GUESSのタグは最初に五つへ分ける
GUESSの古着を見ると、三角のロゴやU.S.A.の文字から年代を判断したくなります。しかし、ジーンズ、スウェット、シャツ、オーバーオールではタグの場所も情報量も違います。最初に、ブランド・ライン、サイズ、素材、生産国、Style・ケア表示の五つへ分けて記録してください。
GUESS U.S.A. American Traditionのタグには、Made in U.S.A.、100% Cotton、Care Over、W36 L32、Style M0469114のような情報が並ぶ資料があります。別のタグではGUESS by Marciano、Georges Marciano、Made in U.S.A.、サイズ10、Style 38101Tが見えます。ロゴの印象と小さなコードを別の情報として読むことが重要です。
写真から拾う五つの欄
- ライン:GUESS U.S.A.、GUESS Jeans、American Tradition、by Marcianoなど。
- サイズ:W36 L32、33×30、W34 L32、S、L、10、One Sizeなど。
- 素材:100% Cotton、80% Cotton・20% Polyester、混紡表記。
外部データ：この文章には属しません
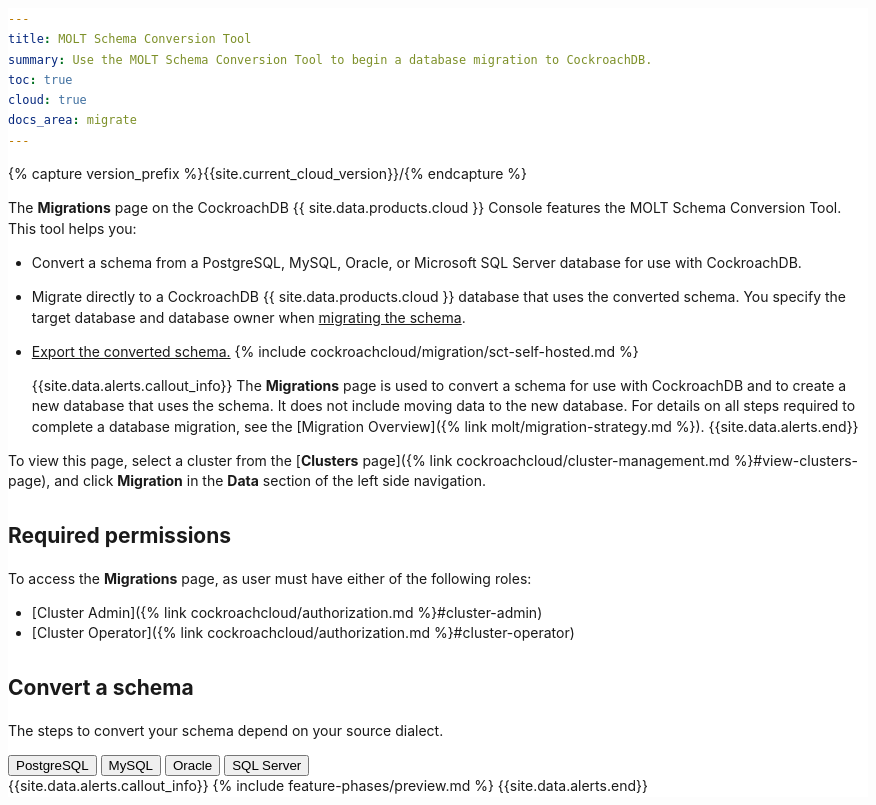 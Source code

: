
 ```yaml
---
title: MOLT Schema Conversion Tool
summary: Use the MOLT Schema Conversion Tool to begin a database migration to CockroachDB.
toc: true
cloud: true
docs_area: migrate
---
```


{% capture version_prefix %}{{site.current_cloud_version}}/{% endcapture %}

The **Migrations** page on the CockroachDB {{ site.data.products.cloud }} Console features the MOLT Schema Conversion Tool. This tool helps you:

- Convert a schema from a PostgreSQL, MySQL, Oracle, or Microsoft SQL Server database for use with CockroachDB.
- Migrate directly to a CockroachDB {{ site.data.products.cloud }} database that uses the converted schema. You specify the target database and database owner when [migrating the schema](#migrate-the-schema).
- [Export the converted schema.](#export-the-schema) {% include cockroachcloud/migration/sct-self-hosted.md %}

    {{site.data.alerts.callout_info}}
    The **Migrations** page is used to convert a schema for use with CockroachDB and to create a new database that uses the schema. It does not include moving data to the new database. For details on all steps required to complete a database migration, see the [Migration Overview]({% link molt/migration-strategy.md %}).
    {{site.data.alerts.end}}

To view this page, select a cluster from the [**Clusters** page]({% link cockroachcloud/cluster-management.md %}#view-clusters-page), and click **Migration** in the **Data** section of the left side navigation.

## Required permissions

To access the **Migrations** page, as user must have either of the following roles:

- [Cluster Admin]({% link cockroachcloud/authorization.md %}#cluster-admin)
- [Cluster Operator]({% link cockroachcloud/authorization.md %}#cluster-operator)

## Convert a schema

The steps to convert your schema depend on your source dialect.

<div class="filters filters-big clearfix">
    <button class="filter-button" data-scope="postgres">PostgreSQL</button>
    <button class="filter-button" data-scope="mysql">MySQL</button>
    <button class="filter-button" data-scope="oracle">Oracle</button>
    <button class="filter-button" data-scope="mssql">SQL Server</button>
</div>

<section class="filter-content" markdown="1" data-scope="oracle mssql">
{{site.data.alerts.callout_info}}
{% include feature-phases/preview.md %}
{{site.data.alerts.end}}
</section>
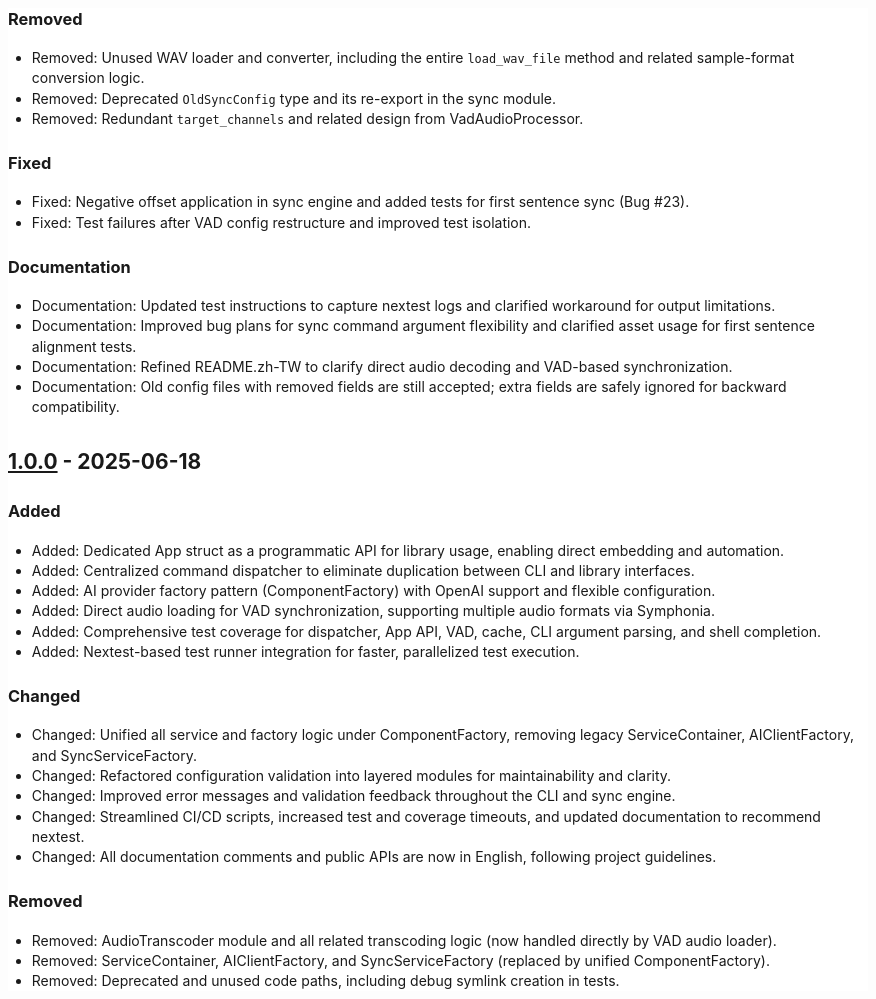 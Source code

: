 ### Removed
- Removed: Unused WAV loader and converter, including the entire `load_wav_file` method and related sample-format conversion logic.
- Removed: Deprecated `OldSyncConfig` type and its re-export in the sync module.
- Removed: Redundant `target_channels` and related design from VadAudioProcessor.

### Fixed
- Fixed: Negative offset application in sync engine and added tests for first sentence sync (Bug #23).
- Fixed: Test failures after VAD config restructure and improved test isolation.

### Documentation
- Documentation: Updated test instructions to capture nextest logs and clarified workaround for output limitations.
- Documentation: Improved bug plans for sync command argument flexibility and clarified asset usage for first sentence alignment tests.
- Documentation: Refined README.zh-TW to clarify direct audio decoding and VAD-based synchronization.
- Documentation: Old config files with removed fields are still accepted; extra fields are safely ignored for backward compatibility.

## [1.0.0] - 2025-06-18
### Added
- Added: Dedicated App struct as a programmatic API for library usage, enabling direct embedding and automation.
- Added: Centralized command dispatcher to eliminate duplication between CLI and library interfaces.
- Added: AI provider factory pattern (ComponentFactory) with OpenAI support and flexible configuration.
- Added: Direct audio loading for VAD synchronization, supporting multiple audio formats via Symphonia.
- Added: Comprehensive test coverage for dispatcher, App API, VAD, cache, CLI argument parsing, and shell completion.
- Added: Nextest-based test runner integration for faster, parallelized test execution.

### Changed
- Changed: Unified all service and factory logic under ComponentFactory, removing legacy ServiceContainer, AIClientFactory, and SyncServiceFactory.
- Changed: Refactored configuration validation into layered modules for maintainability and clarity.
- Changed: Improved error messages and validation feedback throughout the CLI and sync engine.
- Changed: Streamlined CI/CD scripts, increased test and coverage timeouts, and updated documentation to recommend nextest.
- Changed: All documentation comments and public APIs are now in English, following project guidelines.

### Removed
- Removed: AudioTranscoder module and all related transcoding logic (now handled directly by VAD audio loader).
- Removed: ServiceContainer, AIClientFactory, and SyncServiceFactory (replaced by unified ComponentFactory).
- Removed: Deprecated and unused code paths, including debug symlink creation in tests.


[Unreleased]: https://github.com/jim60105/subx-cli/compare/v1.5.1...HEAD  
[1.5.1]: https://github.com/jim60105/subx-cli/compare/v1.5.0...v1.5.1  
[1.5.0]: https://github.com/jim60105/subx-cli/compare/v1.4.0...v1.5.0  
[1.4.0]: https://github.com/jim60105/subx-cli/compare/v1.3.0...v1.4.0  
[1.3.0]: https://github.com/jim60105/subx-cli/compare/v1.2.0...v1.3.0  
[1.2.0]: https://github.com/jim60105/subx-cli/compare/v1.1.0...v1.2.0  
[1.1.0]: https://github.com/jim60105/subx-cli/compare/v1.0.0...v1.1.0  
[1.0.0]: https://github.com/jim60105/subx-cli/releases/tag/v1.0.0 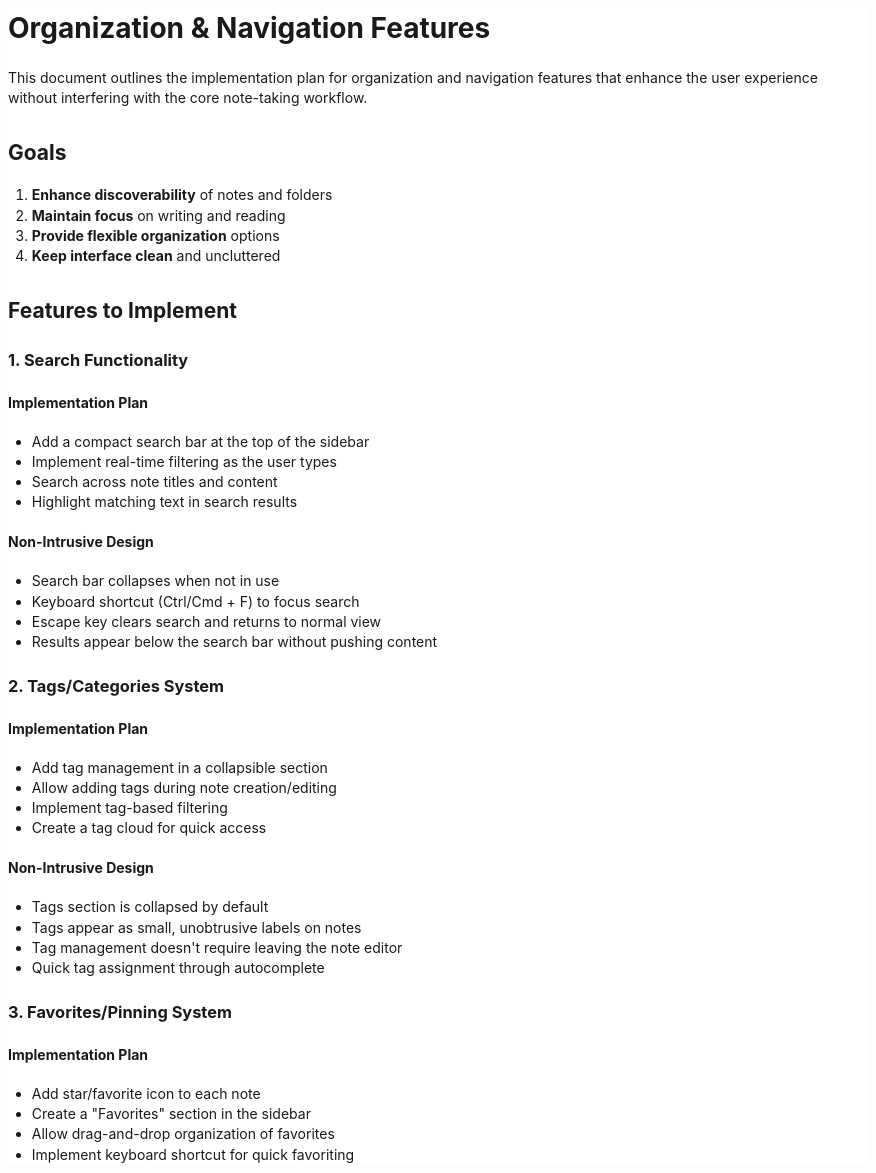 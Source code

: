 # Organization & Navigation Features

This document outlines the implementation plan for organization and navigation features that enhance the user experience without interfering with the core note-taking workflow.

## Goals

1. **Enhance discoverability** of notes and folders
2. **Maintain focus** on writing and reading
3. **Provide flexible organization** options
4. **Keep interface clean** and uncluttered

## Features to Implement

### 1. Search Functionality

#### Implementation Plan
- Add a compact search bar at the top of the sidebar
- Implement real-time filtering as the user types
- Search across note titles and content
- Highlight matching text in search results

#### Non-Intrusive Design
- Search bar collapses when not in use
- Keyboard shortcut (Ctrl/Cmd + F) to focus search
- Escape key clears search and returns to normal view
- Results appear below the search bar without pushing content

### 2. Tags/Categories System

#### Implementation Plan
- Add tag management in a collapsible section
- Allow adding tags during note creation/editing
- Implement tag-based filtering
- Create a tag cloud for quick access

#### Non-Intrusive Design
- Tags section is collapsed by default
- Tags appear as small, unobtrusive labels on notes
- Tag management doesn't require leaving the note editor
- Quick tag assignment through autocomplete

### 3. Favorites/Pinning System

#### Implementation Plan
- Add star/favorite icon to each note
- Create a "Favorites" section in the sidebar
- Allow drag-and-drop organization of favorites
- Implement keyboard shortcut for quick favoriting
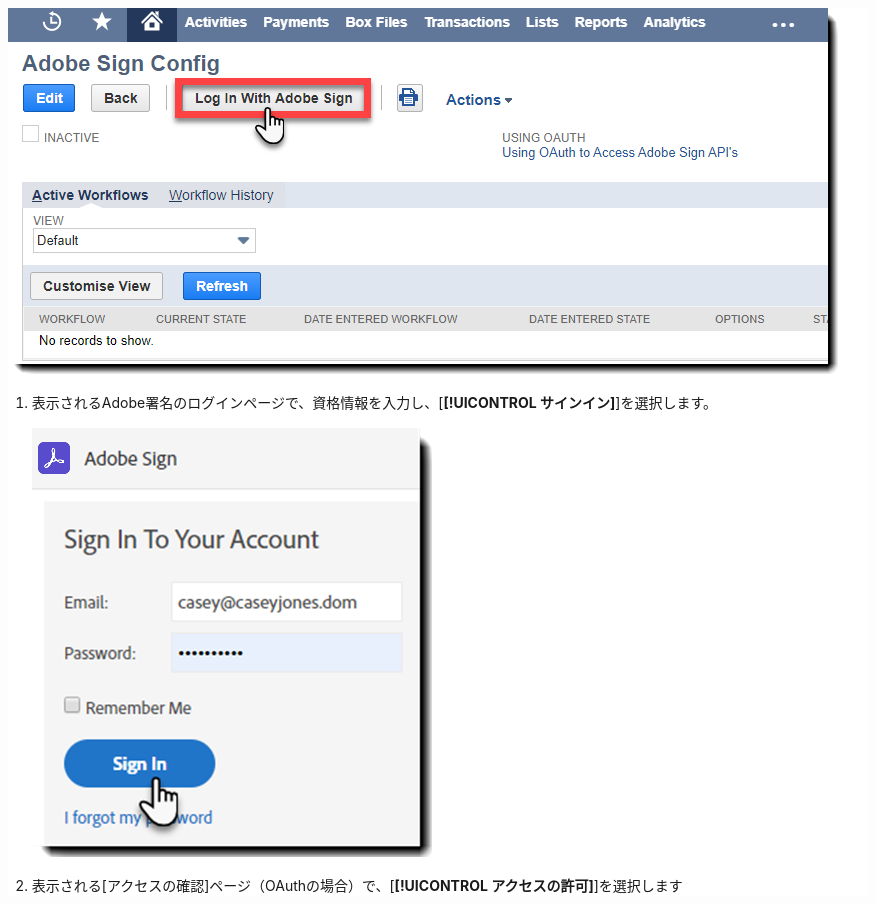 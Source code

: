    ![ログイン ](images/log-in-with-adobesign.png)

1. 表示されるAdobe署名のログインページで、資格情報を入力し、[**[!UICONTROL サインイン]**]を選択します。

   ![Adobe Sign での認証](images/8-authenticate-toadobesign-2020.png)

1. 表示される[アクセスの確認]ページ（OAuthの場合）で、[**[!UICONTROL アクセスの許可]**]を選択します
- 生産:Made in U.S.A.、Made in Mexico、Assembled in Mexico of US Components。
- コード・ケア:Style、Cut、Care Over、See Reverse for Careなど。
この分け方をすると、「Made in USAだから古い」「三角パッチだから年代が決まる」といった単独判定を避けられます。生産国は生産国、ライン名はライン名、数字はサイズやStyleコードです。年代の目安は表示を並べ、デニムの縫製や洗い、服の仕様と照合した後に考えます。
GUESS U.S.A.とAmerican Traditionを読む
GUESSの古着タグでは、GUESS、U.S.A.、American Traditionが一つの白タグや織りタグに入り、Made in U.S.A.、100% Cotton、Care Overが続く資料があります。トップ画像のジーンズでは、ロゴタグの横に白い素材・ケアタグとサイズ14が縫い付けられています。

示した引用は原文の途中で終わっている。